▶ _TASK BRIEF_
Search term "requiring": please copy every line of the records below that contains it.

▶ _EXERCISE INPUT_
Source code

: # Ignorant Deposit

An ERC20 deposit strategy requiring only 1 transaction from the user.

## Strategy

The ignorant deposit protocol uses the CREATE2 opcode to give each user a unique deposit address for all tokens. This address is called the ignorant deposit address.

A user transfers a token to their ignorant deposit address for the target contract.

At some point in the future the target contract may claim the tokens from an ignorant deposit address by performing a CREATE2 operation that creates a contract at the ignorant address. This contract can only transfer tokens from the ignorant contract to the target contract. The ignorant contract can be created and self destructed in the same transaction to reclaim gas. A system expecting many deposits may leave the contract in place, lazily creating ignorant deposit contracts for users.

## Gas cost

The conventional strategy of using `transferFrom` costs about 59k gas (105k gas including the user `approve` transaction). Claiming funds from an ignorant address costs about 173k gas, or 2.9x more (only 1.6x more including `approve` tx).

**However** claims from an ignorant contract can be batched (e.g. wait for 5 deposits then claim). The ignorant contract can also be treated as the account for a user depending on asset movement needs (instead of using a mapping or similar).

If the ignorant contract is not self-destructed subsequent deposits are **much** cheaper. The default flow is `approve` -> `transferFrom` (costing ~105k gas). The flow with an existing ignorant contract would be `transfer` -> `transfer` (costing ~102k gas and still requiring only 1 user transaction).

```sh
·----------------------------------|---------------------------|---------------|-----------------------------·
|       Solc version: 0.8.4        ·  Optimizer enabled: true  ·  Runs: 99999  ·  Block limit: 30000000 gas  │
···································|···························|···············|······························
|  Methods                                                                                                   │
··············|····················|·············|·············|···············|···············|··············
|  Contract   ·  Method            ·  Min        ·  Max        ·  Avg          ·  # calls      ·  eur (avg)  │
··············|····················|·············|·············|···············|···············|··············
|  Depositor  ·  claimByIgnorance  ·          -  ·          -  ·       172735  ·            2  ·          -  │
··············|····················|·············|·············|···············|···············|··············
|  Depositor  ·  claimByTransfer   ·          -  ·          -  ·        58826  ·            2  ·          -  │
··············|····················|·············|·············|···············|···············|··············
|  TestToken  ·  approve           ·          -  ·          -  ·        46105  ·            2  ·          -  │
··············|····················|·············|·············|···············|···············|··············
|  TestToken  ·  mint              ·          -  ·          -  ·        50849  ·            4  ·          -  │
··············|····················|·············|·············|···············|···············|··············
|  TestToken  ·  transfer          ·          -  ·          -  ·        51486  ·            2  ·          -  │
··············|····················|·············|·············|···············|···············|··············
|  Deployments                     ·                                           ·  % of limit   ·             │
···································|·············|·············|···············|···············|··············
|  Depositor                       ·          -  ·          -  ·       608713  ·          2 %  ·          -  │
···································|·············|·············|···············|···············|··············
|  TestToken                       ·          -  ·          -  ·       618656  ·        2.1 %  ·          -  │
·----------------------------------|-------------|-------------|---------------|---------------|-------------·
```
* * *
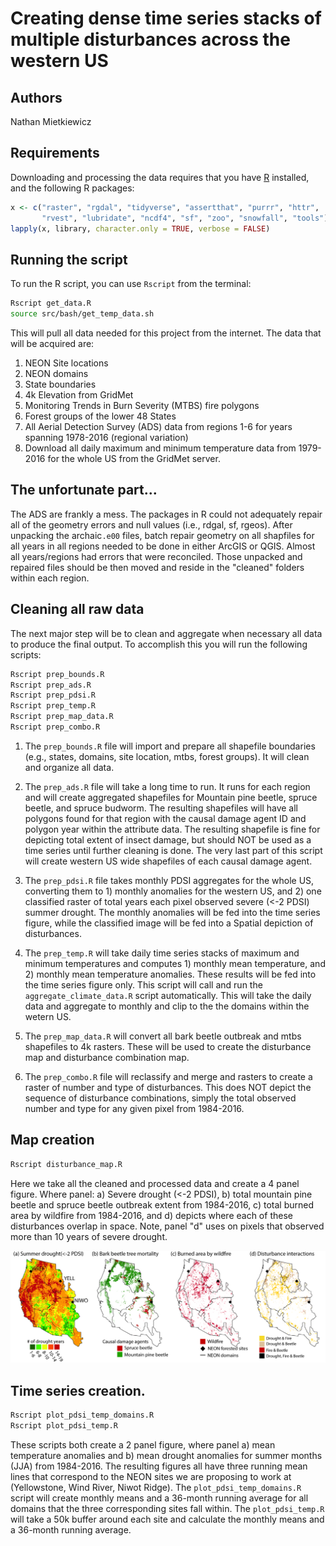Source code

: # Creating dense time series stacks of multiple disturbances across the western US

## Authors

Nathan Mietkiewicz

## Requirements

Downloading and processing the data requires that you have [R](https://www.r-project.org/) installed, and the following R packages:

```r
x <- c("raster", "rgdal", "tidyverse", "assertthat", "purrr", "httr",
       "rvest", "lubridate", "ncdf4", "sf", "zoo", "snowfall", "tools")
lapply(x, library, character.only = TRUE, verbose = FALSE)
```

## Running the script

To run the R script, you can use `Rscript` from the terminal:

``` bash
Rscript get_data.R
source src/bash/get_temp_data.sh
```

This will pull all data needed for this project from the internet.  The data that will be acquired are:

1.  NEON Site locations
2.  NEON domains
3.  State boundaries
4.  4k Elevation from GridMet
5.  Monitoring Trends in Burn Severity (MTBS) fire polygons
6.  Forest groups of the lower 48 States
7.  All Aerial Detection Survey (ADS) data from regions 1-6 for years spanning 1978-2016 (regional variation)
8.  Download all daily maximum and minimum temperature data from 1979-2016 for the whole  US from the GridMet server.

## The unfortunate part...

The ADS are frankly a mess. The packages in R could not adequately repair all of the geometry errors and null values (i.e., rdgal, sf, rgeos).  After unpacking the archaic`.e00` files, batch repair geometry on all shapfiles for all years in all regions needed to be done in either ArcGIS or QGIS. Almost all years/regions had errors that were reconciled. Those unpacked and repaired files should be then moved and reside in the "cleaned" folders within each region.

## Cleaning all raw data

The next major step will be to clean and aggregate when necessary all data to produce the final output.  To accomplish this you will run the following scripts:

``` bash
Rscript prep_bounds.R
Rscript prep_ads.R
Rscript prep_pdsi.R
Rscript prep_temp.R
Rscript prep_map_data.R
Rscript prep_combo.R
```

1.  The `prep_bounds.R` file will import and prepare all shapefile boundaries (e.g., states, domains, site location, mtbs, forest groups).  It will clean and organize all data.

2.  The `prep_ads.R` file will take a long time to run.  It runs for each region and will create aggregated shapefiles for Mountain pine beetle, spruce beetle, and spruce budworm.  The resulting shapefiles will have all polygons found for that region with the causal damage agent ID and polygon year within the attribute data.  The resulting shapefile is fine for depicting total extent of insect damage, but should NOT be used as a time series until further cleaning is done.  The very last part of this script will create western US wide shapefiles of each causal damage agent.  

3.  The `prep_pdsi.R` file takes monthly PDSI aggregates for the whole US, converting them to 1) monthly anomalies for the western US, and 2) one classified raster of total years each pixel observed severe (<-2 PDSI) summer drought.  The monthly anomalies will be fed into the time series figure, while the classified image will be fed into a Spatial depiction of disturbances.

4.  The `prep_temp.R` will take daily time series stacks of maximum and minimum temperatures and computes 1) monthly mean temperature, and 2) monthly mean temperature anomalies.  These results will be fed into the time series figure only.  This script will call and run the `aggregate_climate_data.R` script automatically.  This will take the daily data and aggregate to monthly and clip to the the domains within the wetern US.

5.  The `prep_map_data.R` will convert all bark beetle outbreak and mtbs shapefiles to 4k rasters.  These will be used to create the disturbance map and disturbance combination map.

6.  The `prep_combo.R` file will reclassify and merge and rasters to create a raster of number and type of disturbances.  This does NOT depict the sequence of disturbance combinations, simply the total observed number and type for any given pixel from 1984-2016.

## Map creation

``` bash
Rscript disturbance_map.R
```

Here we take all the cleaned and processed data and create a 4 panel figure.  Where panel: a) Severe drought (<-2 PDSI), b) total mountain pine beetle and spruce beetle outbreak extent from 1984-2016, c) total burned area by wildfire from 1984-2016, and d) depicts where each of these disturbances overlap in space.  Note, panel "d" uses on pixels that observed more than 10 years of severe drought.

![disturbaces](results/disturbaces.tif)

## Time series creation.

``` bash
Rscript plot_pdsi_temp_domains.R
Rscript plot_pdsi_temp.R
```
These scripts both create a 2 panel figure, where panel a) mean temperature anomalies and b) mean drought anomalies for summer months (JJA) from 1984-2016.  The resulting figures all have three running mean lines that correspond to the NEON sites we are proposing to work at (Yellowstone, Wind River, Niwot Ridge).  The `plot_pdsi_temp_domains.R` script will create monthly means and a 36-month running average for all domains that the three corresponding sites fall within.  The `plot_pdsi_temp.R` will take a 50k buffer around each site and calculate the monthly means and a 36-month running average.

▶ _TASK SOLUTION_
An ERC20 deposit strategy requiring only 1 transaction from the user.
If the ignorant contract is not self-destructed subsequent deposits are **much** cheaper. The default flow is `approve` -> `transferFrom` (costing ~105k gas). The flow with an existing ignorant contract would be `transfer` -> `transfer` (costing ~102k gas and still requiring only 1 user transaction).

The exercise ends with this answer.